- Fresh Whole milk (preferably raw, never ultrapasteurized)
- A good organic plain commercial yogurt with live cultures (7 Stars, Stonyfield, Brown Cow)
- Glass Jars (wide-mouth quart mason jars work very well)
- Stainless steel or glass pot large enough to hold all of the milk
- Candy thermometer (needs to reach to 150 degrees F and down to 80 degrees)
- Pour milk into the pot and turn on medium heat, stirring occasionally to prevent burning or sticking.
- Gently heat the milk to 105-110 degrees if raw or 130-150 degrees if pasteurized.
- Remove the pot from heat and allow to cool to between 95-105 degrees (placing the pot into an ice water bath greatly speeds this process)
Keeping the milk warm:
- The next part depends on your method of keeping the milk warm. You can get creative here. You will need to keep the milk warm for at least 24 hours to break down all lactose.
- Warm water bath method:
- Place 1 tablespoon of commercial yogurt into each quart mason jar.
- Pour warm milk into each jar and stir well.
- Run warm water into a crock pot monitoring the temperature to reach 95-100 degrees.
- Plug in the crock pot and turn it to its lowest setting possible.
- Place the sealed mason jars into the water bath.
- Monitor the temperature of the water and adjust the heat setting as necessary (if you cannot get the temp low enough, your crock pot will not work).

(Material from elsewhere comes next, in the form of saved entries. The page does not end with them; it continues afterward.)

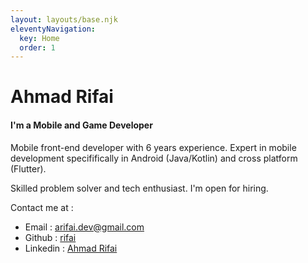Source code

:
 ```yaml
---
layout: layouts/base.njk
eleventyNavigation:
  key: Home
  order: 1
---
```

# Ahmad Rifai

#### I'm a Mobile and Game Developer

Mobile front-end developer with 6 years experience. Expert in mobile development specififically in Android (Java/Kotlin) and cross platform (Flutter). 

Skilled problem solver and tech enthusiast. I'm open for hiring.

Contact me at :
* Email : <arifai.dev@gmail.com>
* Github : [rifai](https://github.com/rifai/)
* Linkedin : [Ahmad Rifai](https://www.linkedin.com/in/ahmad-rifai-66b05973/)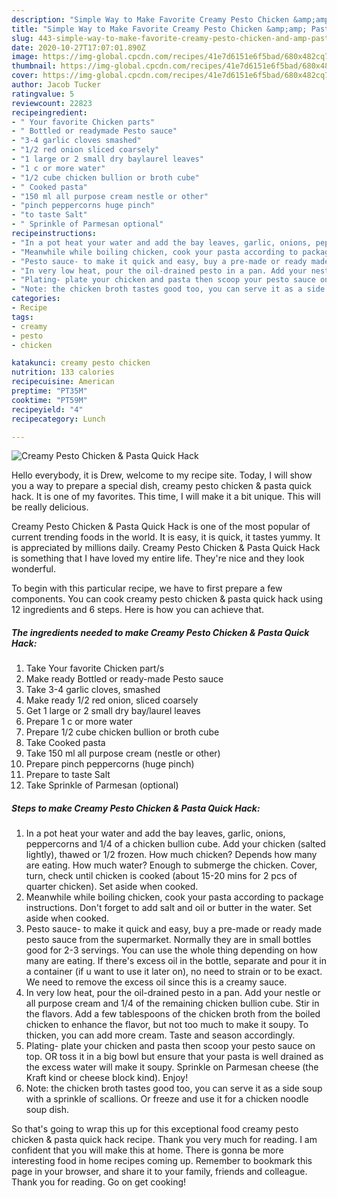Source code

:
 ```yaml
---
description: "Simple Way to Make Favorite Creamy Pesto Chicken &amp;amp; Pasta Quick Hack"
title: "Simple Way to Make Favorite Creamy Pesto Chicken &amp;amp; Pasta Quick Hack"
slug: 443-simple-way-to-make-favorite-creamy-pesto-chicken-and-amp-pasta-quick-hack
date: 2020-10-27T17:07:01.890Z
image: https://img-global.cpcdn.com/recipes/41e7d6151e6f5bad/680x482cq70/creamy-pesto-chicken-pasta-quick-hack-recipe-main-photo.jpg
thumbnail: https://img-global.cpcdn.com/recipes/41e7d6151e6f5bad/680x482cq70/creamy-pesto-chicken-pasta-quick-hack-recipe-main-photo.jpg
cover: https://img-global.cpcdn.com/recipes/41e7d6151e6f5bad/680x482cq70/creamy-pesto-chicken-pasta-quick-hack-recipe-main-photo.jpg
author: Jacob Tucker
ratingvalue: 5
reviewcount: 22823
recipeingredient:
- " Your favorite Chicken parts"
- " Bottled or readymade Pesto sauce"
- "3-4 garlic cloves smashed"
- "1/2 red onion sliced coarsely"
- "1 large or 2 small dry baylaurel leaves"
- "1 c or more water"
- "1/2 cube chicken bullion or broth cube"
- " Cooked pasta"
- "150 ml all purpose cream nestle or other"
- "pinch peppercorns huge pinch"
- "to taste Salt"
- " Sprinkle of Parmesan optional"
recipeinstructions:
- "In a pot heat your water and add the bay leaves, garlic, onions, peppercorns and 1/4 of a chicken bullion cube. Add your chicken (salted lightly), thawed or 1/2 frozen. How much chicken? Depends how many are eating. How much water? Enough to submerge the chicken. Cover, turn, check until chicken is cooked (about 15-20 mins for 2 pcs of quarter chicken). Set aside when cooked."
- "Meanwhile while boiling chicken, cook your pasta according to package instructions. Don&#39;t forget to add salt and oil or butter in the water. Set aside when cooked."
- "Pesto sauce- to make it quick and easy, buy a pre-made or ready made pesto sauce from the supermarket. Normally they are in small bottles good for 2-3 servings. You can use the whole thing depending on how many are eating. If there&#39;s excess oil in the bottle, separate and pour it in a container (if u want to use it later on), no need to strain or to be exact. We need to remove the excess oil since this is a creamy sauce."
- "In very low heat, pour the oil-drained pesto in a pan. Add your nestle or all purpose cream and 1/4 of the remaining chicken bullion cube. Stir in the flavors. Add a few tablespoons of the chicken broth from the boiled chicken to enhance the flavor, but not too much to make it soupy. To thicken, you can add more cream. Taste and season accordingly."
- "Plating- plate your chicken and pasta then scoop your pesto sauce on top. OR toss it in a big bowl but ensure that your pasta is well drained as the excess water will make it soupy. Sprinkle on Parmesan cheese (the Kraft kind or cheese block kind). Enjoy!"
- "Note: the chicken broth tastes good too, you can serve it as a side soup with a sprinkle of scallions. Or freeze and use it for a chicken noodle soup dish."
categories:
- Recipe
tags:
- creamy
- pesto
- chicken

katakunci: creamy pesto chicken 
nutrition: 133 calories
recipecuisine: American
preptime: "PT35M"
cooktime: "PT59M"
recipeyield: "4"
recipecategory: Lunch

---
```



![Creamy Pesto Chicken &amp; Pasta Quick Hack](https://img-global.cpcdn.com/recipes/41e7d6151e6f5bad/680x482cq70/creamy-pesto-chicken-pasta-quick-hack-recipe-main-photo.jpg)

Hello everybody, it is Drew, welcome to my recipe site. Today, I will show you a way to prepare a special dish, creamy pesto chicken &amp; pasta quick hack. It is one of my favorites. This time, I will make it a bit unique. This will be really delicious.



Creamy Pesto Chicken &amp; Pasta Quick Hack is one of the most popular of current trending foods in the world. It is easy, it is quick, it tastes yummy. It is appreciated by millions daily. Creamy Pesto Chicken &amp; Pasta Quick Hack is something that I have loved my entire life. They're nice and they look wonderful.


To begin with this particular recipe, we have to first prepare a few components. You can cook creamy pesto chicken &amp; pasta quick hack using 12 ingredients and 6 steps. Here is how you can achieve that.

<!--inarticleads1-->

##### The ingredients needed to make Creamy Pesto Chicken &amp; Pasta Quick Hack:

1. Take  Your favorite Chicken part/s
1. Make ready  Bottled or ready-made Pesto sauce
1. Take 3-4 garlic cloves, smashed
1. Make ready 1/2 red onion, sliced coarsely
1. Get 1 large or 2 small dry bay/laurel leaves
1. Prepare 1 c or more water
1. Prepare 1/2 cube chicken bullion or broth cube
1. Take  Cooked pasta
1. Take 150 ml all purpose cream (nestle or other)
1. Prepare pinch peppercorns (huge pinch)
1. Prepare to taste Salt
1. Take  Sprinkle of Parmesan (optional)




<!--inarticleads2-->

##### Steps to make Creamy Pesto Chicken &amp; Pasta Quick Hack:

1. In a pot heat your water and add the bay leaves, garlic, onions, peppercorns and 1/4 of a chicken bullion cube. Add your chicken (salted lightly), thawed or 1/2 frozen. How much chicken? Depends how many are eating. How much water? Enough to submerge the chicken. Cover, turn, check until chicken is cooked (about 15-20 mins for 2 pcs of quarter chicken). Set aside when cooked.
1. Meanwhile while boiling chicken, cook your pasta according to package instructions. Don&#39;t forget to add salt and oil or butter in the water. Set aside when cooked.
1. Pesto sauce- to make it quick and easy, buy a pre-made or ready made pesto sauce from the supermarket. Normally they are in small bottles good for 2-3 servings. You can use the whole thing depending on how many are eating. If there&#39;s excess oil in the bottle, separate and pour it in a container (if u want to use it later on), no need to strain or to be exact. We need to remove the excess oil since this is a creamy sauce.
1. In very low heat, pour the oil-drained pesto in a pan. Add your nestle or all purpose cream and 1/4 of the remaining chicken bullion cube. Stir in the flavors. Add a few tablespoons of the chicken broth from the boiled chicken to enhance the flavor, but not too much to make it soupy. To thicken, you can add more cream. Taste and season accordingly.
1. Plating- plate your chicken and pasta then scoop your pesto sauce on top. OR toss it in a big bowl but ensure that your pasta is well drained as the excess water will make it soupy. Sprinkle on Parmesan cheese (the Kraft kind or cheese block kind). Enjoy!
1. Note: the chicken broth tastes good too, you can serve it as a side soup with a sprinkle of scallions. Or freeze and use it for a chicken noodle soup dish.




So that's going to wrap this up for this exceptional food creamy pesto chicken &amp; pasta quick hack recipe. Thank you very much for reading. I am confident that you will make this at home. There is gonna be more interesting food in home recipes coming up. Remember to bookmark this page in your browser, and share it to your family, friends and colleague. Thank you for reading. Go on get cooking!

- Food Dehydrator – same as above except place mason jars into dehydrator set at the desired temperature for 24 hours.
- Warm oven – put a thermometer in the oven and see what temperature the oven reaches when the oven light is on or with a lamp in the oven. If you can find a way to keep the oven between 95-105, then proceed as in the dehydrator method.
- Bread warmer or other warm heating pad:
- Leave the milk in the pot in which you heated it.
- Add 1 tablespoon of yogurt for every quart of milk and stir well.
- Place the pot onto the warm surface and monitor until you are sure the milk will stabilize at the correct temperature. Layers of towel between the warmer and pot can reduce the temperature if needed.
- Cover and let sit for 24 hours.
- Yogurt maker – follow the company’s directions but allow to sit for 24 hours.
- Warm water bath method:
- After staying warm for 24 hours, place the yogurt into jars if it is not already in them and store them in the fridge. Yogurt will stay good for quite a while (a few weeks). It also thickens and tastes better chilled.
- This yogurt will be much thinner than commercial yogurt as there are no thickeners added. It may also taste a little sourer than you are used to—this is what real yogurt should taste like and it becomes quite pleasurable when you get used to it.
- Do not heat the yogurt over 110 degrees or you will kill the bacterial cultures and denature important enzymes.
- The 24-hour fermentation gives the bacterial culture plenty of time to break down all of the lactose in the yogurt making this type of yogurt appropriate for those intolerant to lactose. Note that commercial yogurt is only fermented for 8 hours.
This process takes some getting used to and requires a little experimentation to get it right. All of my batches have been delicious, though, and continue to improve with experience.
Note that using older milk will often result in the milk totally separating into curds and whey. If this happens, strain the curds (solid part) out of the whey and soak up excess moisture with a clean towel. You now have yogurt cheese which you can use like sour cream. Keep the whey in the fridge for making other fermented treats such as sauerkraut or kimchi or for preserving home-made mayonnaise (see Nourishing Traditions by Sally Fallon for recipes).